Per Cecilia Leoneschi di Castiglion del Bosco, è stata la prima annata in cui ha percepito chiaramente gli effetti del cambiamento climatico a Montalcino – con 64 giorni d’estate senza una goccia d’acqua, qualcosa che non aveva mai visto. È stata, ha sottolineato, un’annata molto variabile nella denominazione – soprattutto tra altitudini basse e alte – come confermato anche dalle altre testimonianze.
Nicola Vaglini (Pieve Santa Restituta) ha sottolineato l’importanza delle piogge invernali, che hanno ricaricato le riserve idriche, poi integrate da ulteriori piogge primaverili. La stagione è iniziata con germogliamento regolare e temperature miti. Una gelata a fine marzo ha colpito soprattutto il nord della zona (Vaglini ha riportato perdite del 15% in alcuni vigneti), anche se la maggior parte è rimasta indenne.
La stagione è proseguita senza eventi rilevanti fino a luglio, quando il clima è cambiato. Le temperature sono salite, con picchi di 38-40°C. Durante queste ondate di calore, le viti si sono bloccate e la maturazione si è fermata. Fioretti ha notato la caduta delle foglie basali, lasciando i grappoli esposti al sole. Nonostante ciò, Leonardo Berti di Poggio di Sotto ha commentato con sollievo che le temperature non hanno superato i 41°C, come ormai avviene spesso a Castelnuovo dell’Abate – segno del clima mutato.

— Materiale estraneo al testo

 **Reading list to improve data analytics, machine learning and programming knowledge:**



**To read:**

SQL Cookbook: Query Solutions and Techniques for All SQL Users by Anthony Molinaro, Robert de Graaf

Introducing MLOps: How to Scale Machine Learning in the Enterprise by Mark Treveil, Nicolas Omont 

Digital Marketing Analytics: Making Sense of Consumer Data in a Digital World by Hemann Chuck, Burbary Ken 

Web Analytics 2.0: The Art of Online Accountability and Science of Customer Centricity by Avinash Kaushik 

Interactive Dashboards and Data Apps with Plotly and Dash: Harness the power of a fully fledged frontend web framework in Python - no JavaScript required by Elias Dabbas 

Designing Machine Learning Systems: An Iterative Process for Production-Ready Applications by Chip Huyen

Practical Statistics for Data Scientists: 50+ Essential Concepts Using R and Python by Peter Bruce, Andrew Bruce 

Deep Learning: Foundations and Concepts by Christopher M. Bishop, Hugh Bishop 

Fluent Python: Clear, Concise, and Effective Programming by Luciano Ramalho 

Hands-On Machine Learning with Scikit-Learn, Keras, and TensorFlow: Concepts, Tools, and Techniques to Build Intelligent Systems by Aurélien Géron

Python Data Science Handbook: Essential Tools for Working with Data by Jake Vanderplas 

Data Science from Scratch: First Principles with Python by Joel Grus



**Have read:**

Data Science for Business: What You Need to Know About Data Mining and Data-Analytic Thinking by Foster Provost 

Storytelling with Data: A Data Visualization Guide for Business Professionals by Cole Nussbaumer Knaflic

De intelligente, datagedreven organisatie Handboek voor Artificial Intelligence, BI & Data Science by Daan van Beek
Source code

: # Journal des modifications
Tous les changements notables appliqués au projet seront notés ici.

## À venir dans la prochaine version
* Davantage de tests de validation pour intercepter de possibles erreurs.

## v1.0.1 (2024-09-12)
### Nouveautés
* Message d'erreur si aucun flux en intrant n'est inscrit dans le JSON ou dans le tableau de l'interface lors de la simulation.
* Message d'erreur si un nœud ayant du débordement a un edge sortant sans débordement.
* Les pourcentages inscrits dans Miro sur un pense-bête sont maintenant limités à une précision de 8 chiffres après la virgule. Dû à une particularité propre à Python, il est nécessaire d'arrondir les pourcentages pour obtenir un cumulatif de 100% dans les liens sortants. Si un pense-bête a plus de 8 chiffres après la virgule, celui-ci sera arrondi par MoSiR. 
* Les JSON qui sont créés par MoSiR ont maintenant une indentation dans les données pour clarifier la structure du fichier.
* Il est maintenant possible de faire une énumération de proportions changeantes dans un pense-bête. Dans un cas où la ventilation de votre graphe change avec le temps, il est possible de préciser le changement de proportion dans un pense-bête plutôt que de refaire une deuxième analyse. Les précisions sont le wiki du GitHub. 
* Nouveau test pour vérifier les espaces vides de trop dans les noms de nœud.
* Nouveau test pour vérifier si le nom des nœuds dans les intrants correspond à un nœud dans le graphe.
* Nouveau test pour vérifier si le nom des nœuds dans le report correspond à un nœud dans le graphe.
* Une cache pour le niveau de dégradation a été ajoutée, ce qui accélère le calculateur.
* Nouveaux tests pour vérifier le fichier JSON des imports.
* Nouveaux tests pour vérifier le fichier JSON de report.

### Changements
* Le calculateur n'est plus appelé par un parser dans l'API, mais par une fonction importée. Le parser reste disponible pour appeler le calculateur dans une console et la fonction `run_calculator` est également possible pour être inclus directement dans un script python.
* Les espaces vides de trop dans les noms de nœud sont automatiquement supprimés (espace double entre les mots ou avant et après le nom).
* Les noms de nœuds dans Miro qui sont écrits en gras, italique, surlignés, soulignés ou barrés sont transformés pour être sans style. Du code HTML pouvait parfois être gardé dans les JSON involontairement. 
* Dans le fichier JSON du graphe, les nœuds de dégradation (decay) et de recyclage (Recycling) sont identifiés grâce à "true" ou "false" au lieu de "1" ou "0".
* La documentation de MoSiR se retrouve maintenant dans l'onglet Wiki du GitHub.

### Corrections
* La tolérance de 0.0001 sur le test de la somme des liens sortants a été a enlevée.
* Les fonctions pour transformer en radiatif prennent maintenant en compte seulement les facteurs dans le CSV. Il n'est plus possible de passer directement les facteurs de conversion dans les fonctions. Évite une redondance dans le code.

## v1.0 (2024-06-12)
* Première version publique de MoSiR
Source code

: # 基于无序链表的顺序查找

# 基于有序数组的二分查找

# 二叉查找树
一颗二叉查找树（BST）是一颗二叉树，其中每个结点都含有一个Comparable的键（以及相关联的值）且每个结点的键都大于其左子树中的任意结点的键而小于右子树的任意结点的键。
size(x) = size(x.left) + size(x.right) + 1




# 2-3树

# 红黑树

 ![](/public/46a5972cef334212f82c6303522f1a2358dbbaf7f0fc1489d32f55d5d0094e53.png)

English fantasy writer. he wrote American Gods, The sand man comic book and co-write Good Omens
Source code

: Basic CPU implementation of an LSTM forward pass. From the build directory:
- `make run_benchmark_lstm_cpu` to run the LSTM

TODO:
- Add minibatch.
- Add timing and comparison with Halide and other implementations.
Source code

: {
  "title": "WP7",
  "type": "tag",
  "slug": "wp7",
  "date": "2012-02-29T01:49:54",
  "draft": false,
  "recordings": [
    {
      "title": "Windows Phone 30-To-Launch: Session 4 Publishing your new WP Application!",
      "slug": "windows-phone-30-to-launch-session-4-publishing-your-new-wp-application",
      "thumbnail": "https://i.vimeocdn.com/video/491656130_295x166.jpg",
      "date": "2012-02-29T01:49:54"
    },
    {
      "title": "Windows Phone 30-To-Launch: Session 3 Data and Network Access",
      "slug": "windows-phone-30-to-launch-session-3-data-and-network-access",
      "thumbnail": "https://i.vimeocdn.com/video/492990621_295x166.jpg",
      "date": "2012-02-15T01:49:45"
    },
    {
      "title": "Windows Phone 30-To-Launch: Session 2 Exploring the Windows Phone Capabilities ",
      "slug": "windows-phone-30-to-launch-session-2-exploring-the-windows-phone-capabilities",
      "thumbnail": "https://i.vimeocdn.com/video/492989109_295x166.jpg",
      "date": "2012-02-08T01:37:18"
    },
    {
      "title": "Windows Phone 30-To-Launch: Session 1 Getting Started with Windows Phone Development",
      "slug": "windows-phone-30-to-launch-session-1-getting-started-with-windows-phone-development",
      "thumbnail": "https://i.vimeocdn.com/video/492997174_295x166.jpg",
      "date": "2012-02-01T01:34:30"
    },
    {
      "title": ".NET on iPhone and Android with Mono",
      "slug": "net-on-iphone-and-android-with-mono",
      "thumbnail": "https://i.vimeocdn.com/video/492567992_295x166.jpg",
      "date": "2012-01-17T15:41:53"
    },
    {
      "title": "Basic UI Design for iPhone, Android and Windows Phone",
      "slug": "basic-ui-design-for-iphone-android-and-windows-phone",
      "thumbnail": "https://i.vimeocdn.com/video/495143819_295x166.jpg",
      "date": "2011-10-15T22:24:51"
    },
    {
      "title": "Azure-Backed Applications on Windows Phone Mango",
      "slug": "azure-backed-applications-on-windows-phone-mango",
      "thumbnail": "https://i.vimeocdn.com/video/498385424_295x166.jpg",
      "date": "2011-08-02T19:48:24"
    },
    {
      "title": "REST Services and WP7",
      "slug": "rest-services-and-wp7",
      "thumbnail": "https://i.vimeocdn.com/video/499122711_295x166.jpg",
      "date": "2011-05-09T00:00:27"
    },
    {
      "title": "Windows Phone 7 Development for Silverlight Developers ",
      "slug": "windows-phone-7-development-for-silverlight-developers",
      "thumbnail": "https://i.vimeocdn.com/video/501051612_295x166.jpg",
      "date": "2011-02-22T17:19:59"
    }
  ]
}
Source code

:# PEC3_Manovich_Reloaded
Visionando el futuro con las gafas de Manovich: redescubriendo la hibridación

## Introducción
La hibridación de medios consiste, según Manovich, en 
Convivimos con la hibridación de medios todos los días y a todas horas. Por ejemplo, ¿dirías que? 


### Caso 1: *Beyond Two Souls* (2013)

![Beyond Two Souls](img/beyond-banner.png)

Tra un’ondata di calore e l’altra, si sono verificati rovesci improvvisi – fino a 100mm in tre ore – troppo violenti perché i terreni potessero assorbirli, causando allagamenti (a Cerbaiona, si sono trovati 20cm d’acqua in una cantina). Fioretti sottolinea che questo rende fuorvianti i dati annuali: anche se le piogge totali sono risultate nella media, per le vigne è stato, di fatto, un anno di siccità.
Leoneschi ha spiegato che a Castiglion del Bosco utilizzano sempre più colture di copertura per trattenere l’acqua nel suolo. Pur ricevendo meno pioggia – protetti dal Monte Amiata e dai venti costieri – non hanno riscontrato gravi stress idrici nel 2020. A Poggio di Sotto, Berti ha commentato che il 2020 ha portato la giusta quantità e qualità di pioggia, senza ostacolare il lavoro in vigna.
Il clima si è rinfrescato a fine agosto, con piogge a fine mese. A Poggio di Sotto, dove da anni usano zeolite (argilla nebulizzata) per proteggere le foglie dalla pioggia prima della vendemmia, Berti ha trovato questa pratica particolarmente utile nel 2020. Le zone più basse hanno ricevuto più pioggia rispetto ai vigneti d’altura. Leoneschi ha spiegato che l’escursione termica nella fase finale della maturazione è stata determinante, permettendo un’ottima maturazione dell’uva.
A metà settembre, nuove piogge hanno diviso le scelte di vendemmia: alcuni hanno raccolto prima, altri dopo. A Poggio di Sotto, dove la vendemmia inizia sempre presto, la raccolta è partita il 4 settembre – insolitamente tardi, poiché l’agosto fresco aveva rallentato la maturazione. Vaglini ha segnalato un’ondata di caldo tra il 5 e il 15 settembre, con rapido accumulo di zuccheri, iniziando la raccolta il 15. A Cerbaiona e Castiglion del Bosco la vendemmia è cominciata il 20 settembre, mentre altri – come Casanova di Neri – hanno atteso ancora.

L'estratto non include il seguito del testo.